- Activity
Could you output every record below exactly as it appears?

[Saved entries]
==*==

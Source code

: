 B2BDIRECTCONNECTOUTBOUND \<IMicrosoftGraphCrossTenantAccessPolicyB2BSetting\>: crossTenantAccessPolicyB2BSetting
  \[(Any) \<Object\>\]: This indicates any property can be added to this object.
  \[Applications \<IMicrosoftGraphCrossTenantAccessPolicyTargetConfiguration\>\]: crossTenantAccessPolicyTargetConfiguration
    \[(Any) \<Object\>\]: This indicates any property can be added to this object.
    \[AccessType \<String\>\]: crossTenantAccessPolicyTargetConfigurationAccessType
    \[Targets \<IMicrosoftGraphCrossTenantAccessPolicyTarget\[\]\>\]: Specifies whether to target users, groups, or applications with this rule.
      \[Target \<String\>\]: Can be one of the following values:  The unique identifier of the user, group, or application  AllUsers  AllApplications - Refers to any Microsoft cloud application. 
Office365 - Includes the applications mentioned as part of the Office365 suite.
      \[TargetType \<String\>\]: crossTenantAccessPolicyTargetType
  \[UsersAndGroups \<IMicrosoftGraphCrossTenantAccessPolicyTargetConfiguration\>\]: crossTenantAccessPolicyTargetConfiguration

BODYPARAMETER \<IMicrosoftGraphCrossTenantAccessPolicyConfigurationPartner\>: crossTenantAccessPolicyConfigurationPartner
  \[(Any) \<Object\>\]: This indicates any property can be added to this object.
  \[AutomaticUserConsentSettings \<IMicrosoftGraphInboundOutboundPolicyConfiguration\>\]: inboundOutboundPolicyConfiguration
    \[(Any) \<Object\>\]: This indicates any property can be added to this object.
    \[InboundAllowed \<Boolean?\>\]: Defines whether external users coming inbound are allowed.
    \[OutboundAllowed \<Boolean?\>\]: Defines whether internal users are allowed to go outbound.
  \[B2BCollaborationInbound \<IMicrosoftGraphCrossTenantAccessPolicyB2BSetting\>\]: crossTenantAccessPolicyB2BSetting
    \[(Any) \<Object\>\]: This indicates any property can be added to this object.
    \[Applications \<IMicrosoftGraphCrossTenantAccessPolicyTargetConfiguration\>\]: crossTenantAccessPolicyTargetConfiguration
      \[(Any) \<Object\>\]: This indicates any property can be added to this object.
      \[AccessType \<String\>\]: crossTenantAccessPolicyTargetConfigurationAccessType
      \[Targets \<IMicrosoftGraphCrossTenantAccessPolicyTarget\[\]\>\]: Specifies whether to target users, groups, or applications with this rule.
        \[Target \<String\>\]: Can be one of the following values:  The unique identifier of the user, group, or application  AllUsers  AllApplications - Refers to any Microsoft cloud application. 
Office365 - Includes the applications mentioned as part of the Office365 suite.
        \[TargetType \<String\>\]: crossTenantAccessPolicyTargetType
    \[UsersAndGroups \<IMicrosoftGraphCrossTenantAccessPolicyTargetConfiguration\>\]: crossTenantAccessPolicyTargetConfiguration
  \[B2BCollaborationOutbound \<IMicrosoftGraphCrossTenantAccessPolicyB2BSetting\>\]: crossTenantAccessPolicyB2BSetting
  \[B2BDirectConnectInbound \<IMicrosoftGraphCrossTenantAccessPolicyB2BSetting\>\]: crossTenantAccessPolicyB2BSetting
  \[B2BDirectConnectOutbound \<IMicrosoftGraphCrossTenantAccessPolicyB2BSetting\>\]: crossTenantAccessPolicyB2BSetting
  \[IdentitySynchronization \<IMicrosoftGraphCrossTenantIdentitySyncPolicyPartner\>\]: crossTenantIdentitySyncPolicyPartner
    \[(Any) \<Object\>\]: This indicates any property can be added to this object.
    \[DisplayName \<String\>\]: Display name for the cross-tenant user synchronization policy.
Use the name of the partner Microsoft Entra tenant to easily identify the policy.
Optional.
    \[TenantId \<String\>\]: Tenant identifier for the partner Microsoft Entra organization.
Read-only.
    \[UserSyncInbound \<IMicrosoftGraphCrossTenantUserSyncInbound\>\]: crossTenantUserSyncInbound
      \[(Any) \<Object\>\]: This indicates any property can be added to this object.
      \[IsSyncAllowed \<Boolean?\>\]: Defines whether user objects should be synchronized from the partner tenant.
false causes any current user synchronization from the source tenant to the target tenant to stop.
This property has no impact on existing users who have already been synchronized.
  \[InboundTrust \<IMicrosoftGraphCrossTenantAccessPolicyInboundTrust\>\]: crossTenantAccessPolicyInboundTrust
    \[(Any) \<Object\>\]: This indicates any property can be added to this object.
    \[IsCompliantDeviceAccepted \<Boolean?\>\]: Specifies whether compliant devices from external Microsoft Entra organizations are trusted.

==*==

- Your response
Source code

: B2BDIRECTCONNECTOUTBOUND \<IMicrosoftGraphCrossTenantAccessPolicyB2BSetting\>: crossTenantAccessPolicyB2BSetting
  \[(Any) \<Object\>\]: This indicates any property can be added to this object.
  \[Applications \<IMicrosoftGraphCrossTenantAccessPolicyTargetConfiguration\>\]: crossTenantAccessPolicyTargetConfiguration
    \[(Any) \<Object\>\]: This indicates any property can be added to this object.
    \[AccessType \<String\>\]: crossTenantAccessPolicyTargetConfigurationAccessType
    \[Targets \<IMicrosoftGraphCrossTenantAccessPolicyTarget\[\]\>\]: Specifies whether to target users, groups, or applications with this rule.
      \[Target \<String\>\]: Can be one of the following values:  The unique identifier of the user, group, or application  AllUsers  AllApplications - Refers to any Microsoft cloud application. 
Office365 - Includes the applications mentioned as part of the Office365 suite.
      \[TargetType \<String\>\]: crossTenantAccessPolicyTargetType
  \[UsersAndGroups \<IMicrosoftGraphCrossTenantAccessPolicyTargetConfiguration\>\]: crossTenantAccessPolicyTargetConfiguration

BODYPARAMETER \<IMicrosoftGraphCrossTenantAccessPolicyConfigurationPartner\>: crossTenantAccessPolicyConfigurationPartner
  \[(Any) \<Object\>\]: This indicates any property can be added to this object.
  \[AutomaticUserConsentSettings \<IMicrosoftGraphInboundOutboundPolicyConfiguration\>\]: inboundOutboundPolicyConfiguration
    \[(Any) \<Object\>\]: This indicates any property can be added to this object.
    \[InboundAllowed \<Boolean?\>\]: Defines whether external users coming inbound are allowed.
    \[OutboundAllowed \<Boolean?\>\]: Defines whether internal users are allowed to go outbound.
  \[B2BCollaborationInbound \<IMicrosoftGraphCrossTenantAccessPolicyB2BSetting\>\]: crossTenantAccessPolicyB2BSetting
    \[(Any) \<Object\>\]: This indicates any property can be added to this object.
    \[Applications \<IMicrosoftGraphCrossTenantAccessPolicyTargetConfiguration\>\]: crossTenantAccessPolicyTargetConfiguration
      \[(Any) \<Object\>\]: This indicates any property can be added to this object.
      \[AccessType \<String\>\]: crossTenantAccessPolicyTargetConfigurationAccessType
      \[Targets \<IMicrosoftGraphCrossTenantAccessPolicyTarget\[\]\>\]: Specifies whether to target users, groups, or applications with this rule.
        \[Target \<String\>\]: Can be one of the following values:  The unique identifier of the user, group, or application  AllUsers  AllApplications - Refers to any Microsoft cloud application. 
Office365 - Includes the applications mentioned as part of the Office365 suite.
        \[TargetType \<String\>\]: crossTenantAccessPolicyTargetType
    \[UsersAndGroups \<IMicrosoftGraphCrossTenantAccessPolicyTargetConfiguration\>\]: crossTenantAccessPolicyTargetConfiguration
  \[B2BCollaborationOutbound \<IMicrosoftGraphCrossTenantAccessPolicyB2BSetting\>\]: crossTenantAccessPolicyB2BSetting
  \[B2BDirectConnectInbound \<IMicrosoftGraphCrossTenantAccessPolicyB2BSetting\>\]: crossTenantAccessPolicyB2BSetting
  \[B2BDirectConnectOutbound \<IMicrosoftGraphCrossTenantAccessPolicyB2BSetting\>\]: crossTenantAccessPolicyB2BSetting
  \[IdentitySynchronization \<IMicrosoftGraphCrossTenantIdentitySyncPolicyPartner\>\]: crossTenantIdentitySyncPolicyPartner
    \[(Any) \<Object\>\]: This indicates any property can be added to this object.
    \[DisplayName \<String\>\]: Display name for the cross-tenant user synchronization policy.
Use the name of the partner Microsoft Entra tenant to easily identify the policy.
Optional.
    \[TenantId \<String\>\]: Tenant identifier for the partner Microsoft Entra organization.
Read-only.
    \[UserSyncInbound \<IMicrosoftGraphCrossTenantUserSyncInbound\>\]: crossTenantUserSyncInbound
      \[(Any) \<Object\>\]: This indicates any property can be added to this object.
      \[IsSyncAllowed \<Boolean?\>\]: Defines whether user objects should be synchronized from the partner tenant.
false causes any current user synchronization from the source tenant to the target tenant to stop.
This property has no impact on existing users who have already been synchronized.
  \[InboundTrust \<IMicrosoftGraphCrossTenantAccessPolicyInboundTrust\>\]: crossTenantAccessPolicyInboundTrust
    \[(Any) \<Object\>\]: This indicates any property can be added to this object.
    \[IsCompliantDeviceAccepted \<Boolean?\>\]: Specifies whether compliant devices from external Microsoft Entra organizations are trusted.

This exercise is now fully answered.